*Problem description:*
Determine how many lines in the records below include the word "minipage" and output that number alone.

----- Information provided -----

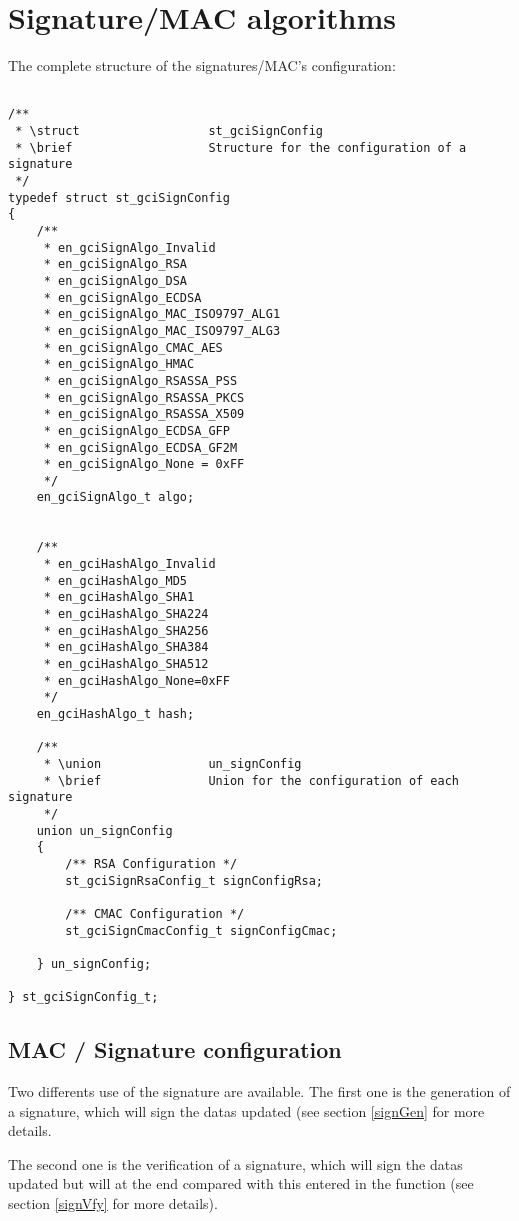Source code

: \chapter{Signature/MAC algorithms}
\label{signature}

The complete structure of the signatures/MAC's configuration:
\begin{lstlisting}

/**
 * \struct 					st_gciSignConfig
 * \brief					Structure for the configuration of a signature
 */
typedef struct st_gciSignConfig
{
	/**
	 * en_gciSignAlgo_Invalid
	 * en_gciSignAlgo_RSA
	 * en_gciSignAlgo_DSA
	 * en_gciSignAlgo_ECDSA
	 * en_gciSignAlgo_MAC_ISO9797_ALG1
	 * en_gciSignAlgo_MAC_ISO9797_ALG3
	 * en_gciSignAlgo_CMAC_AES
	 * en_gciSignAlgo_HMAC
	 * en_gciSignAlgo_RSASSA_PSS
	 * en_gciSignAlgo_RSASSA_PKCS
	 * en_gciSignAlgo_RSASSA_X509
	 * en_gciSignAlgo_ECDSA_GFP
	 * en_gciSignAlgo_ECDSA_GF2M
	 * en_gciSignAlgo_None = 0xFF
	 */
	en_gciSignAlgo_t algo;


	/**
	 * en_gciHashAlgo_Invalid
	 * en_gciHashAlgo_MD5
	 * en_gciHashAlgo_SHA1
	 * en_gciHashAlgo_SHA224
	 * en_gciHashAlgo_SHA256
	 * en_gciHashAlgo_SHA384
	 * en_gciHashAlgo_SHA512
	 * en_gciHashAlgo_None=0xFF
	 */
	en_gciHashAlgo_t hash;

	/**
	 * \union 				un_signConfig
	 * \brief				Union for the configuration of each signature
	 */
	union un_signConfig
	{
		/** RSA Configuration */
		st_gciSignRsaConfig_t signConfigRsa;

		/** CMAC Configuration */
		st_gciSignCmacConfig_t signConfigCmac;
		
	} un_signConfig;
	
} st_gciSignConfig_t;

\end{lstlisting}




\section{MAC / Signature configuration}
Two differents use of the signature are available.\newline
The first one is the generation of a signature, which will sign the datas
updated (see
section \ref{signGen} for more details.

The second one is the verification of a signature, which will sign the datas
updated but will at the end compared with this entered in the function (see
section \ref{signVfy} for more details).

-----
----- Information provided -----

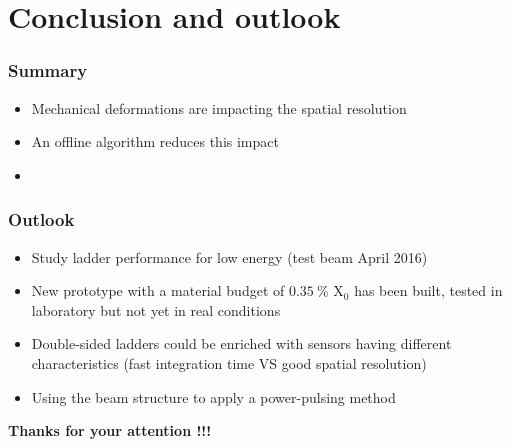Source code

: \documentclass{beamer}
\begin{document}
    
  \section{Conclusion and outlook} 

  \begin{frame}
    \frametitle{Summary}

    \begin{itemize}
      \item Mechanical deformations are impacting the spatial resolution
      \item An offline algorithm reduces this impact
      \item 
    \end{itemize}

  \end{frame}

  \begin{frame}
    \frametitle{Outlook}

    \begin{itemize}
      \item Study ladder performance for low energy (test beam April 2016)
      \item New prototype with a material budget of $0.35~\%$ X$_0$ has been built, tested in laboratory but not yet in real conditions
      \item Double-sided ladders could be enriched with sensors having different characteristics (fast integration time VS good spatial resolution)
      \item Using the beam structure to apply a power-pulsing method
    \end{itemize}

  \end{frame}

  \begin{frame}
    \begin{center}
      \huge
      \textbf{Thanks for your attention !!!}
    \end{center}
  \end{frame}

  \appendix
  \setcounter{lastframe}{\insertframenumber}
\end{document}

-----
----- Information provided -----

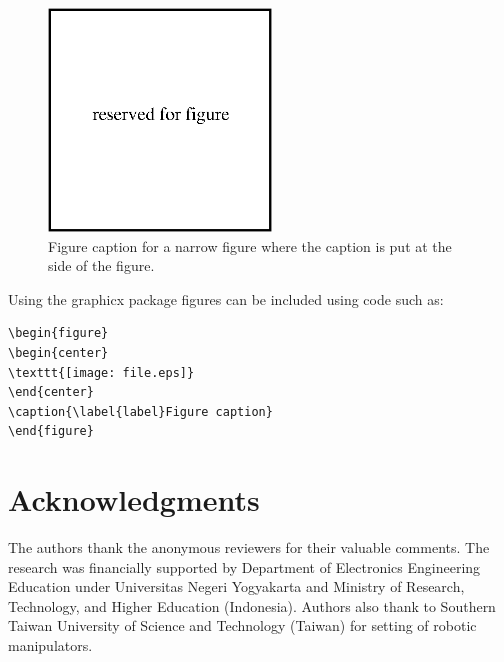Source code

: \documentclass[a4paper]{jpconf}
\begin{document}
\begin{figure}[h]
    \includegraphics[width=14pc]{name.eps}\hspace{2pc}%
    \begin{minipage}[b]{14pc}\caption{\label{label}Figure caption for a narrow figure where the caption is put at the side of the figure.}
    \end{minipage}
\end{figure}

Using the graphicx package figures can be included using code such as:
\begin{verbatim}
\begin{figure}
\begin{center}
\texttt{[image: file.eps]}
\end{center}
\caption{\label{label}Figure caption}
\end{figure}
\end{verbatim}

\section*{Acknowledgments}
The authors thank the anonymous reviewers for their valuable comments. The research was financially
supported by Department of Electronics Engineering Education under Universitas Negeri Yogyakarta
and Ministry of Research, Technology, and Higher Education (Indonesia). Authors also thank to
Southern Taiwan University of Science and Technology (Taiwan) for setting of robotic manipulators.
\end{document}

-----

*Finished exercise:*
2